Activities you should avoid if you have high blood pressure

Activities you should avoid if you have high blood pressure

Regular physical activity can not only help to support and maintain a healthy weight, but it can also help to reduce stress levels, improve your cardiac health, and help to control high blood pressure. Engaging in 40 minutes of moderate to intense physical activity such as brisk walking or jogging, swimming, cycling or establishing a regular exercise routine that includes aerobic activities three to four times a week can help to reduce hypertension, lower cholesterol levels, and has overall health benefits for your heart, lungs, and circulatory system.

Aerobic exercise helps the heart and blood vessels to become more flexible and to work more efficiently. Although your heart pumps harder as you exercise, blood flows into a large number of your muscles so your BP doesn’t rise very much. Exercise that uses a large number of muscles actually helps to lower your BP over time.

However, there are some activities to avoid when you have high blood pressure. These include any sports or activities that involve vigorous short bursts of high energy such as boxing and isometric exercises such as weight lifting. During weight lifting, there is a sustained contraction of one set of muscles vs.a large number of muscles, causing your heart to beat faster. As a result, unwanted stress and strain is placed on the heart and blood vessels, and a rapid rise in your blood pressure occurs.

Knowing your own limits

Before starting any new exercise program, it’s a good idea to consult your physician about developing an exercise regimen that’s appropriate for you. If you have not been very active in the past, you need to gradually build up to the recommended 40 minutes of activity 3 to 4 times per week needed to reduce hypertension. Start slowly and engage in an activity that you enjoy such as walking or cycling.
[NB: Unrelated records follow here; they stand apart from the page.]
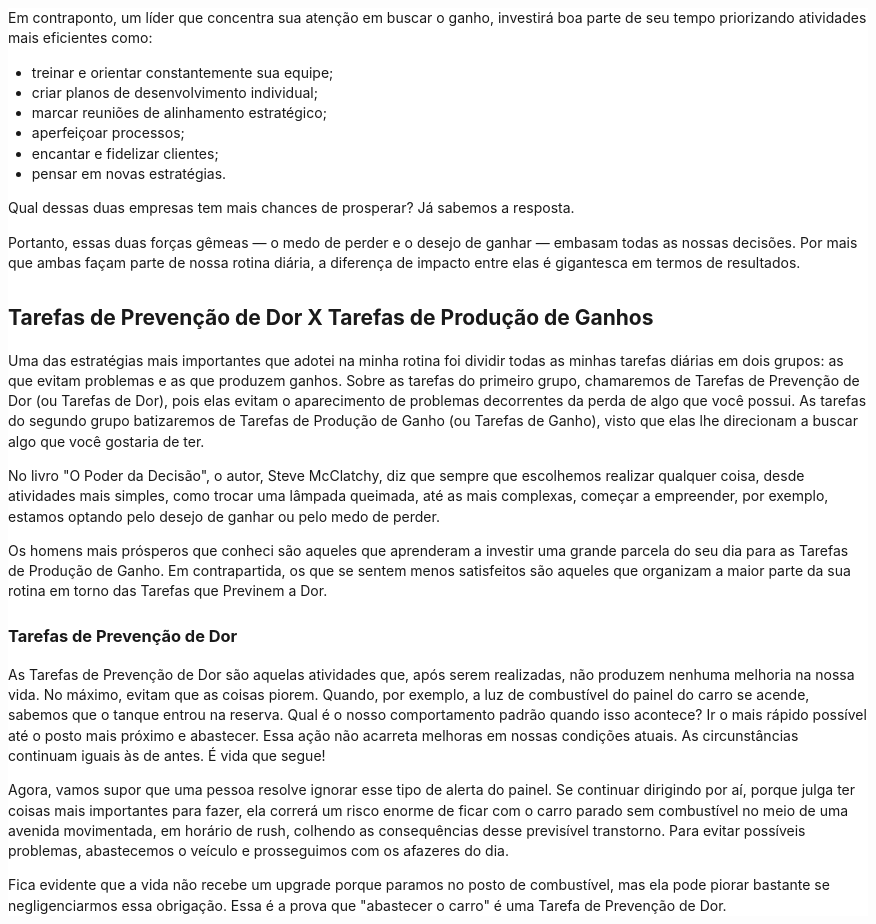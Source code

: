 Em contraponto, um líder que concentra sua atenção em buscar o ganho, investirá boa parte de seu tempo priorizando atividades mais eficientes como:



* treinar e orientar constantemente sua equipe;
* criar planos de desenvolvimento individual;
* marcar reuniões de alinhamento estratégico;
* aperfeiçoar processos;
* encantar e fidelizar clientes;
* pensar em novas estratégias.

Qual dessas duas empresas tem mais chances de prosperar? Já sabemos a resposta.

Portanto, essas duas forças gêmeas — o medo de perder e o desejo de ganhar — embasam todas as nossas decisões. Por mais que ambas façam parte de nossa rotina diária, a diferença de impacto entre elas é gigantesca em termos de resultados.


## Tarefas de Prevenção de Dor X Tarefas de Produção de Ganhos

Uma das estratégias mais importantes que adotei na minha rotina foi dividir todas as minhas tarefas diárias em dois grupos: as que evitam problemas e as que produzem ganhos. Sobre as tarefas do primeiro grupo, chamaremos de Tarefas de Prevenção de Dor (ou Tarefas de Dor), pois elas evitam o aparecimento de problemas decorrentes da perda de algo que você possui. As tarefas do segundo grupo batizaremos de Tarefas de Produção de Ganho (ou Tarefas de Ganho), visto que elas lhe direcionam a buscar algo que você gostaria de ter.

No livro "O Poder da Decisão", o autor, Steve McClatchy, diz que sempre que escolhemos realizar qualquer coisa, desde atividades mais simples, como trocar uma lâmpada queimada, até as mais complexas, começar a empreender, por exemplo, estamos optando pelo desejo de ganhar ou pelo medo de perder.

Os homens mais prósperos que conheci são aqueles que aprenderam a investir uma grande parcela do seu dia para as Tarefas de Produção de Ganho. Em contrapartida, os que se sentem menos satisfeitos são aqueles que organizam a maior parte da sua rotina em torno das Tarefas que Previnem a Dor.


### Tarefas de Prevenção de Dor

As Tarefas de Prevenção de Dor são aquelas atividades que, após serem realizadas, não produzem nenhuma melhoria na nossa vida. No máximo, evitam que as coisas piorem. Quando, por exemplo, a luz de combustível do painel do carro se acende, sabemos que o tanque entrou na reserva. Qual é o nosso comportamento padrão quando isso acontece? Ir o mais rápido possível até o posto mais próximo e abastecer. Essa ação não acarreta melhoras em nossas condições atuais. As circunstâncias continuam iguais às de antes. É vida que segue!

Agora, vamos supor que uma pessoa resolve ignorar esse tipo de alerta do painel. Se continuar dirigindo por aí, porque julga ter coisas mais importantes para fazer, ela correrá um risco enorme de ficar com o carro parado sem combustível no meio de uma avenida movimentada, em horário de rush, colhendo as consequências desse previsível transtorno. Para evitar possíveis problemas, abastecemos o veículo e prosseguimos com os afazeres do dia.

Fica evidente que a vida não recebe um upgrade porque paramos no posto de combustível, mas ela pode piorar bastante se negligenciarmos essa obrigação. Essa é a prova que "abastecer o carro" é uma Tarefa de Prevenção de Dor.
Knowing your limits and the activities you should avoid if you have high blood pressure can go a long way to making sure that you’re getting the most out of whatever physical activity you choose to do.

Don’t stop exercising

Because exercise does make you heart work harder, you need to be cautious if you’re just starting to exercise with high blood pressure or if your BP is very high. Your doctor will probably prescribe medications to lower your BP if it’s high as well as advising you about an exercise program — what types of exercises are beneficial and avoiding activities that could raise your BP to an unhealthy level.

Therefore, it’s important to be able to track your BP on a daily basis in order to determine how long it takes for blood pressure medication to work. Ivy Health Labs’ easy-to-use wireless wrist and arm blood pressure monitors enable you and your doctor to see improvements to your BP so that you can start being more active.

In addition to diet, medications, and stress management, exercise is another tool that can help to reduce hypertension and the health risks that accompany it.